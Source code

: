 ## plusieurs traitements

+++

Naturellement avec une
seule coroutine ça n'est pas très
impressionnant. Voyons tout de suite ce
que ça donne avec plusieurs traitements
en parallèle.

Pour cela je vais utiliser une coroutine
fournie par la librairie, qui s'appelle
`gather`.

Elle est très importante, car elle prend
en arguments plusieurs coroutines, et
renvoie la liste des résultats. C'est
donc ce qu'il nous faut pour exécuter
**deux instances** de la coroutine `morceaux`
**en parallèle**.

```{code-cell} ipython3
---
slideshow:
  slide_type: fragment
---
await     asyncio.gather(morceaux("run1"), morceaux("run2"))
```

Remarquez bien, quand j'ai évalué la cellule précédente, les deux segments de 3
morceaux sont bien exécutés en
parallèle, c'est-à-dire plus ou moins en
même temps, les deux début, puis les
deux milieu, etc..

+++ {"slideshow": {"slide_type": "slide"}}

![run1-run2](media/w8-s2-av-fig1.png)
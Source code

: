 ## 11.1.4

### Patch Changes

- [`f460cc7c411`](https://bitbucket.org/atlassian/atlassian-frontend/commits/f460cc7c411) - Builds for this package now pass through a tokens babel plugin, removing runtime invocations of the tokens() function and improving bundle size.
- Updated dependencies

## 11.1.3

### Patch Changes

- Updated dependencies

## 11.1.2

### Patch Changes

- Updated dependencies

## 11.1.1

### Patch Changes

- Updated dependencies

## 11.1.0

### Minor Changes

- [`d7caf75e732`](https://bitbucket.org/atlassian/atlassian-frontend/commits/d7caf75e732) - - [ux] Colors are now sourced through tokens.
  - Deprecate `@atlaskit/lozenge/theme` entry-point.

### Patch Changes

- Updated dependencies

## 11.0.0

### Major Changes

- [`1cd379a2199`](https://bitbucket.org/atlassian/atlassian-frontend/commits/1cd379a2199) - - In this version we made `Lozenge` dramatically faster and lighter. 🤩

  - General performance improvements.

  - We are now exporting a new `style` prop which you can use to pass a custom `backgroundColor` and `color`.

______________________________

## Exercise directions
Please state how many lines in the entries above include the string "plusieurs", and write only that number.

## Result
3